L'Heureux-Dubé finds that the discriminatory classification scheme was imposed in good faith. However, she finds that there is no causal connection established between being young, single and male and being a higher risk with respect to automobile safety. A mere statistical correlation is not satisfactory, because it accepts the very stereotyping that is deemed unacceptable by human rights legislation.

Age, sex, and marital status have never been controlled or isolated in the statistics used by insurers to determine whether there is a causal connection. The insurance industry has attempted to bridge this gap in its knowledge by reliance on myth and stereotype. This does not satisfy the burden of proof.

In addition, L'Heureux-Dubé finds that there was a reasonable alternative means available to the insurer. It set rates for drivers over 25 years of age based on individual accident records and distance driven. There is no evidence to indicate that the same criteria could not be used for rate classification for drivers 25 and under.

For these reason, L'Heureux-Dubé finds that Zurich Insurance has not satisfied the requirements of s. 21 of the Ontario Human Rights Code. She would allow the appeal.

In her dissenting judgment Madam Justice McLachlin agrees with the majority regarding the test to be applied, but concurs with L'Heureux-Dubé regarding the result.

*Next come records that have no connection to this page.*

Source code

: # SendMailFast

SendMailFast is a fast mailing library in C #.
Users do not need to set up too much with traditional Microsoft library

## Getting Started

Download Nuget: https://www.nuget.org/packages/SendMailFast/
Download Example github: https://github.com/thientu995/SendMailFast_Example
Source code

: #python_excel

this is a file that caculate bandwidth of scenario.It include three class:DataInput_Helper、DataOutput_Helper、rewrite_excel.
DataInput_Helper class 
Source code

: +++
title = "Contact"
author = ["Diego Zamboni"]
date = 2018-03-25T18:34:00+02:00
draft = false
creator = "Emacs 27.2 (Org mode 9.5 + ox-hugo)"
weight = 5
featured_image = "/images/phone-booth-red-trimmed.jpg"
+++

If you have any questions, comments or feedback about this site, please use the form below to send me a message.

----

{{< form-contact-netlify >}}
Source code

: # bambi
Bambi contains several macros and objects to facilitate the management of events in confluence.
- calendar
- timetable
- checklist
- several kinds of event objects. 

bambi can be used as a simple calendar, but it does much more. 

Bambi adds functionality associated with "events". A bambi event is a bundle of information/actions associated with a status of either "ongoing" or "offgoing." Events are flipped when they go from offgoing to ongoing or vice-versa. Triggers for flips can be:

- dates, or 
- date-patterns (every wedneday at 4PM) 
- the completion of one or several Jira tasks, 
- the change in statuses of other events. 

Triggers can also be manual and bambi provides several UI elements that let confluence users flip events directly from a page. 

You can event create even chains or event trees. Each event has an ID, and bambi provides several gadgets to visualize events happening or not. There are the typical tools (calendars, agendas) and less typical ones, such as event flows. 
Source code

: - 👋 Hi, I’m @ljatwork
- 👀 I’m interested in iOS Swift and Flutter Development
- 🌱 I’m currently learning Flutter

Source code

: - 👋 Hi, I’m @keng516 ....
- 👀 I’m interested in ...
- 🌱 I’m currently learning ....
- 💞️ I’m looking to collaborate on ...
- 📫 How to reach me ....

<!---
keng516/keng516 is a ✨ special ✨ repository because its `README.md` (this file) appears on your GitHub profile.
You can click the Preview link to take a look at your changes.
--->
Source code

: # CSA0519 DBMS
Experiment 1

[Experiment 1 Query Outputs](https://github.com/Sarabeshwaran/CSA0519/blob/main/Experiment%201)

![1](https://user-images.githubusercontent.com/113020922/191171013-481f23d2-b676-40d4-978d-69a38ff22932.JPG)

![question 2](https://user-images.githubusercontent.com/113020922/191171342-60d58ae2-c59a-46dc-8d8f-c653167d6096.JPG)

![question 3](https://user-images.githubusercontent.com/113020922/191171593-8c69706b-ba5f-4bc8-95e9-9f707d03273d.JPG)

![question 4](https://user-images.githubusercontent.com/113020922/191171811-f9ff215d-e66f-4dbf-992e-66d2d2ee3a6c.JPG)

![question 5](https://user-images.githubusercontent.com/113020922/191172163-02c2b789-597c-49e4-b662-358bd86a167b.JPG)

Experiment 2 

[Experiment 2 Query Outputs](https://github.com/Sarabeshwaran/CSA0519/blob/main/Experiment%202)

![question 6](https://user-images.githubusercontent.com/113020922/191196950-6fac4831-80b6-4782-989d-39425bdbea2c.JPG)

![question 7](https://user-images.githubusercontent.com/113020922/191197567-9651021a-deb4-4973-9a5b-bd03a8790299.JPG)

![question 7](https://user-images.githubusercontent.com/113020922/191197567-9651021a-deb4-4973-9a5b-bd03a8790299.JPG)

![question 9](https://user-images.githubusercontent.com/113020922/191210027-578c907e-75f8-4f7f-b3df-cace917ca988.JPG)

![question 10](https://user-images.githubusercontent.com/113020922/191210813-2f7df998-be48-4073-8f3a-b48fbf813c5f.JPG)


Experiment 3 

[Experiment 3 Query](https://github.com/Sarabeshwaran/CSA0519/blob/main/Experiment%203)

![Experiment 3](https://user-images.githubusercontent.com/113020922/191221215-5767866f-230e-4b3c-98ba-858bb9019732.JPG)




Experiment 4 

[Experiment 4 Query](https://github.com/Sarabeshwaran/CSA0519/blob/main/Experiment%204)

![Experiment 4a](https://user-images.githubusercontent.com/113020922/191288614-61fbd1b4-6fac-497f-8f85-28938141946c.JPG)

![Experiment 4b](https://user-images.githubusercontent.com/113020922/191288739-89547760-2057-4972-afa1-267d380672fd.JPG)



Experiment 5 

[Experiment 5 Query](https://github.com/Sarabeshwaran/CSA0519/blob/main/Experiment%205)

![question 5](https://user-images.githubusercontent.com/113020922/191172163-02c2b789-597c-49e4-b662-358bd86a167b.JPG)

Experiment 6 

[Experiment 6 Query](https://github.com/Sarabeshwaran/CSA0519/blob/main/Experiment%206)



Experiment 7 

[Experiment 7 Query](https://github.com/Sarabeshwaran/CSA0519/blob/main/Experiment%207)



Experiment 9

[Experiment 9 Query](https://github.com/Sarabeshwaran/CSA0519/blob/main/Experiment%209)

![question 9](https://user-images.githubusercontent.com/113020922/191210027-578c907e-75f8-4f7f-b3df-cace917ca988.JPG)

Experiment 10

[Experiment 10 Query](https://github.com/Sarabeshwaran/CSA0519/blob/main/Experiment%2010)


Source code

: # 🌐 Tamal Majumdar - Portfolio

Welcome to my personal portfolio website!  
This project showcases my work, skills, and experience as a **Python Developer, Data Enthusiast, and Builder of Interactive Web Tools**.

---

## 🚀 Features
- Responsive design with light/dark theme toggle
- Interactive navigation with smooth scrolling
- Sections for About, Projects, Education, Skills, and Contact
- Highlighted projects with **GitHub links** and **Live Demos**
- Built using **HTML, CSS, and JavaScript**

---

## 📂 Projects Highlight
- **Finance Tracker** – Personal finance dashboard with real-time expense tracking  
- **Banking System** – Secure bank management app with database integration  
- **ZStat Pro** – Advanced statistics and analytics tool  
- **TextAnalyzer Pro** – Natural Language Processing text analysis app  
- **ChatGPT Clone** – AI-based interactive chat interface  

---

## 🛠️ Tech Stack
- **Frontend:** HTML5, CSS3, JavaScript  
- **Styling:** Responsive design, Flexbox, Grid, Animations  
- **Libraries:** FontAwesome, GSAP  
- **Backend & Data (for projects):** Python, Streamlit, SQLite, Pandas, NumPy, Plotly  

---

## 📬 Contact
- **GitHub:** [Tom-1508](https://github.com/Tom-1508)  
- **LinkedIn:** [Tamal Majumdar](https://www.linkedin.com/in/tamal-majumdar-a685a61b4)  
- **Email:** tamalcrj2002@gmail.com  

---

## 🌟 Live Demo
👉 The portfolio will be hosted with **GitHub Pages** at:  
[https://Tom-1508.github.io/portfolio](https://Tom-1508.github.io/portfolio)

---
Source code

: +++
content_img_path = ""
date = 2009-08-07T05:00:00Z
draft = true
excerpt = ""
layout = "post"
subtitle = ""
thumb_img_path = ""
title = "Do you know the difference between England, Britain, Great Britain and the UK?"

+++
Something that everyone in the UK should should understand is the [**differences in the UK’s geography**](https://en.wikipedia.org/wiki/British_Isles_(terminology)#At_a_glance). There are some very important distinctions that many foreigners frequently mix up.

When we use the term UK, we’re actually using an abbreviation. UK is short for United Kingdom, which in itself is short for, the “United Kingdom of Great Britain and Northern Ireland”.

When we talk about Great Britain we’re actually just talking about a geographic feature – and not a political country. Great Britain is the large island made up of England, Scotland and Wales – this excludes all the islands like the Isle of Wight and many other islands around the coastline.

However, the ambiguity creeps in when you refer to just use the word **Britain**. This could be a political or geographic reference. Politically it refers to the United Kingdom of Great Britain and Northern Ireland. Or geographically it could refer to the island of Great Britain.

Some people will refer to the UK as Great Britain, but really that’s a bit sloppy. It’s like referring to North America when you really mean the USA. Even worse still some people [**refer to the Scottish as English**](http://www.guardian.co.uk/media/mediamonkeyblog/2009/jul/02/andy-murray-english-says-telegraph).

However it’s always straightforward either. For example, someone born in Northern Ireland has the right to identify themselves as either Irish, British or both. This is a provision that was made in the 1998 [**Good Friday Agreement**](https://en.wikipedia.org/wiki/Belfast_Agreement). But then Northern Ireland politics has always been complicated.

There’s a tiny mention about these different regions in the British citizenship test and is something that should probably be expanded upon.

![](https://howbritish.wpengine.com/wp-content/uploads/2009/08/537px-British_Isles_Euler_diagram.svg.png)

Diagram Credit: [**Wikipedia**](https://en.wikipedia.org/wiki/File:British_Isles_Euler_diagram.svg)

She finds that Zurich Insurance has failed to prove that there was no practical alternative to using discriminatory criteria as the basis for rate classification. The fact that Zurich Insurance cannot prove that there is no practical alternative does not mean that there is no practical alternative. It cannot prove that there is no practical alternative because it does not have the statistical data necessary to do so. The absence of evidence of alternatives must not be confused with an absence of alternatives. The insurer bears the burden of showing that no reasonable alternative exists, and through its own failure to collect the required data it has failed to meet the burden. That it does not know if there is a practical alternative is not a defence.

Madam Justice McLachlin finds that Zurich Insurance has not discharged the onus of proof on it. She would allow the appeal.